When we identify with the body and life around us, we subject ourselves to the consciousness of being the body, the mind, and so forth. We identify with the world. This is not the correct spiritual perspective. The reality is we are souls inhabiting bodies. When we identify as children of the Divine we allow ourselves to engage with Spirit as heirs to the Kingdom, not mortal beggars subject to the will o’the wisp of fate.

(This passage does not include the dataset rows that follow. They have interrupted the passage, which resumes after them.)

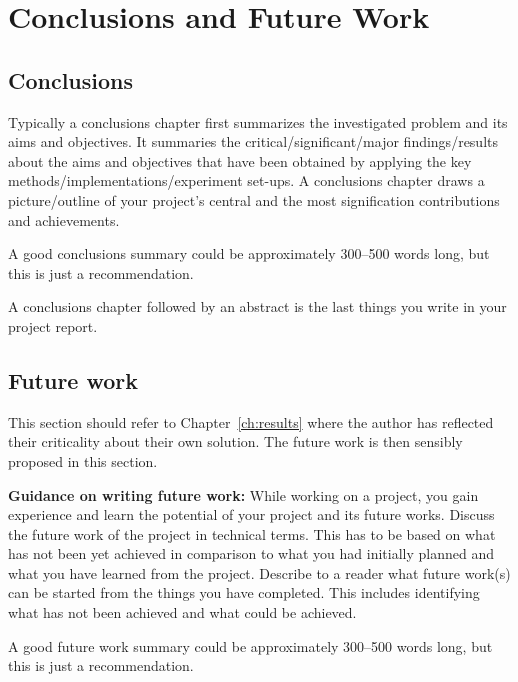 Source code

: \chapter{Conclusions and Future Work}
\label{ch:con}
\section{Conclusions}
Typically a conclusions chapter first summarizes the investigated problem and its aims and objectives. It summaries the critical/significant/major findings/results about the aims and objectives that have been obtained by applying the key methods/implementations/experiment set-ups. A conclusions chapter draws a picture/outline of your project's central and the most signification contributions and achievements. 

A good conclusions summary could be approximately 300--500 words long, but this is just a recommendation.

A conclusions chapter followed by an abstract is the last things you write in your project report.

\section{Future work}
This section should refer to Chapter~\ref{ch:results} where the author has reflected their criticality about their own solution. The future work is then sensibly proposed in this section.

\textbf{Guidance on writing future work:} While working on a project, you gain experience and learn the potential of your project and its future works. Discuss the future work of the project in technical terms. This has to be based on what has not been yet achieved in comparison to what you had initially planned and what you have learned from the project. Describe to a reader what future work(s) can be started from the things you have completed. This includes identifying what has not been achieved and what could be achieved. 



A good future work summary could be approximately 300--500 words long, but this is just a recommendation. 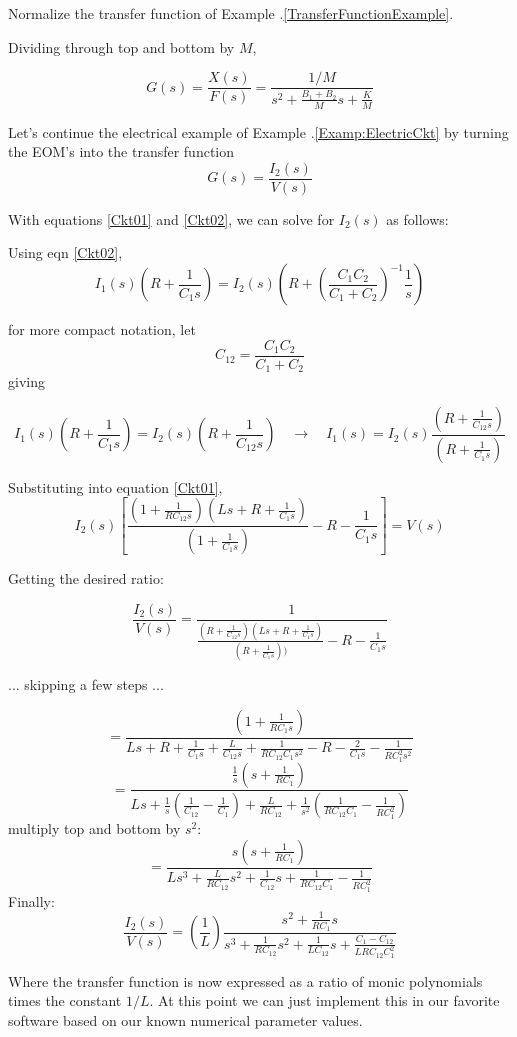 \begin{ExampleSmall}
Normalize the transfer function of Example \thechapter.\ref{TransferFunctionExample}.

Dividing through top and bottom by $M$,

\[
G(s) = \frac {X(s)}{F(s)} = \frac {1/M}{s^2 + \frac{B_1+B_2}{M}s + \frac{K}{M} }
\]
\end{ExampleSmall}

\begin{Example}
Let's continue the electrical example of Example \thechapter.\ref{Examp:ElectricCkt} by turning the
EOM's into the transfer function
\[
G(s) = \frac{I_2(s)}{V(s)}
\]

With equations \ref{Ckt01} and \ref{Ckt02}, we can solve for $I_2(s)$ as follows:

Using eqn \ref{Ckt02},
\[
I_1(s) (R+\frac{1}{C_1s}) = I_2(s)\left(R+ \left ( \frac{C_1C_2}{C_1+C_2}\right)^{-1} \frac{1}{s}\right)
\]

\noindent
for more compact notation, let
\[
C_{12} = \frac{C_1C_2}{C_1+C_2}
\]
giving

\[
I_1(s) \left(R+\frac{1}{C_1s}\right) = I_2(s)\left(R+ \frac{1}{C_{12}s}\right) \quad \to \quad
I_1(s) = I_2(s) \frac  {(R+\frac{1}{C_{12}s})}  {(R+\frac{1}{C_{1}s})}
\]

Substituting into equation \ref{Ckt01},
\[
I_2(s)\left [ \frac{(1+\frac{1}{RC_{12}s})(Ls+R+\frac{1}{C_1s})}{(1+\frac{1}{C_1s})}-R -\frac{1}{C_1s} \right]  = V(s)
\]

Getting the desired ratio:

\[
\frac {I_2(s)} {V(s)}  = \frac{1} { \frac {(R+\frac{1}{C_{12}s})(Ls+R+\frac{1}{C_1s})} {(R+\frac{1}{C_1s}))} -R -\frac{1}{C_1s}     }
\]

... skipping a few steps ...

\[
= \frac  {   (1+\frac{1}{RC_1s})  }  { Ls + R+ \frac{1}{C_1s} + \frac{L}{C_{12}s} + \frac {1}  {RC_{12}C_1s^2} -R -\frac{2}{C_1s}- \frac {1}  {RC_1^2s^2} }
\]
\[
= \frac {\frac{1}{s} ( s + \frac{1}{RC_1})  }
        {Ls + \frac{1}{s}(\frac{1}{C_{12}} - \frac{1}{C_1}) + \frac{L}{RC_{12}} + \frac{1}{s^2}(\frac{1}{RC_{12}C_1}-\frac{1}{RC_1^2})}
\]
multiply top and bottom by $s^2$:
\[
= \frac{s(s+\frac{1}{RC_1})}
       { Ls^3 + \frac{L}{RC_{12}}s^2+\frac{1}{C_{12}}s+\frac{1}{RC_{12}C_1} - \frac{1}{RC_1^2}    }
\]
Finally:
\[
\frac {I_2(s)} {V(s)}  =  \left(\frac{1}{L}\right)
        \frac  {  s^2+\frac{1}{RC_1}s }
        { s^3 + \frac{1}{RC_{12}}s^2 + \frac{1}{LC_{12}}s +
        \frac{C_1-C_{12}}{LRC_{12}C_1^2}     }
\]

Where the transfer function is now expressed as a ratio of monic
polynomials times the constant $1/L$.
At this point we can just implement  this in our favorite software
based on our known numerical  parameter values.
\end{Example}

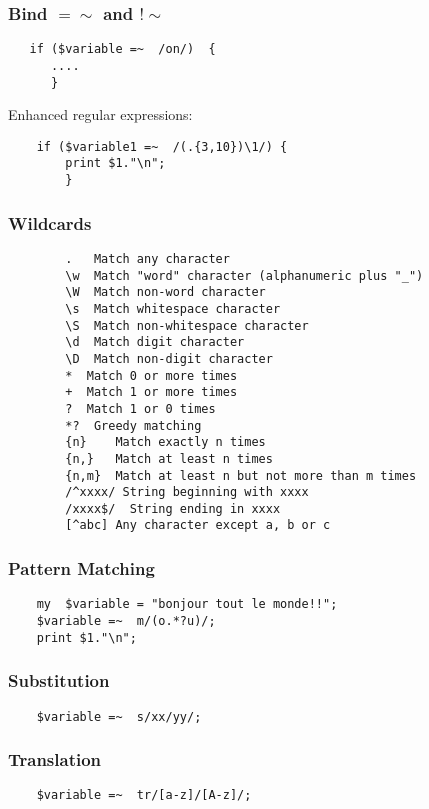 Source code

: \documentclass[oldfontcommands,oneside,a4paper,11pt]{article}
\begin{document}
\subsubsection{Bind $=\sim$ and  $!\sim$}
\begin{verbatim}
   if ($variable =~  /on/)  { 
      ....
      }
 \end{verbatim} %
 
Enhanced regular expressions:
 
 \begin{verbatim}
    if ($variable1 =~  /(.{3,10})\1/) {
        print $1."\n";
        }
\end{verbatim} %



\subsubsection{Wildcards}
\begin{verbatim}
    	.   Match any character
    	\w  Match "word" character (alphanumeric plus "_")
    	\W  Match non-word character
    	\s  Match whitespace character
    	\S  Match non-whitespace character
    	\d  Match digit character
    	\D  Match non-digit character
    	*  Match 0 or more times
    	+  Match 1 or more times
    	?  Match 1 or 0 times
    	*?  Greedy matching
    	{n}    Match exactly n times
    	{n,}   Match at least n times
    	{n,m}  Match at least n but not more than m times
    	/^xxxx/	String beginning with xxxx
    	/xxxx$/  String ending in xxxx
    	[^abc] Any character except a, b or c
\end{verbatim} %

\subsubsection{Pattern Matching}
\begin{verbatim}
    my  $variable = "bonjour tout le monde!!";
    $variable =~  m/(o.*?u)/;
    print $1."\n";
\end{verbatim} %


\subsubsection{Substitution}
\begin{verbatim}
    $variable =~  s/xx/yy/;
\end{verbatim} %

\subsubsection{Translation}
\begin{verbatim}
    $variable =~  tr/[a-z]/[A-z]/;
\end{verbatim} %
\end{document}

The only way to accomplish this is to change our ‘center of gravity’ from dependency on outer gratification to realization of the soul’s qualities within. When able to touch and grasp a joy or peace that is independent of external causation, we realize more clearly our soul nature. Life continues to hammer these lessons home until we finally get them. The lesson plan may differ for everyone but it’s there. And even then the process may not cease. Why? Because this is a world of duality; wherever there is an up, there must be a corresponding down. Learning to be anchored within through meditation is a must; a grace and necessity cultivated through spiritual practice.

This doesn’t mean – as in my case – that we’ve perfected the art of living, but, we have a better handle on meaning, purpose, and method. Talk is cheap but life does not brook nonsense. Unless and until we take spiritual practices seriously, we remain at the mercy of whatever comes next. Yogananda counseled disciples to not take this life too seriously. He was right. It can be a torment to those who do, an entertaining drama – with ups and downs – to those who recognize it as a spiritual play. This doesn’t disqualify one from being human and feeling, rather, it helps one learn that both can be spiritualized to a higher standard. Looking at life through the lens of wisdom allows one to seek and see God in everything; to surrender to what’s trying to happen while simultaneously doing your best to remedy untoward circumstances. In short, learning to be even-minded and cheerful amidst upheaval by virtue of being anchored in and associated with the fruits of the soul.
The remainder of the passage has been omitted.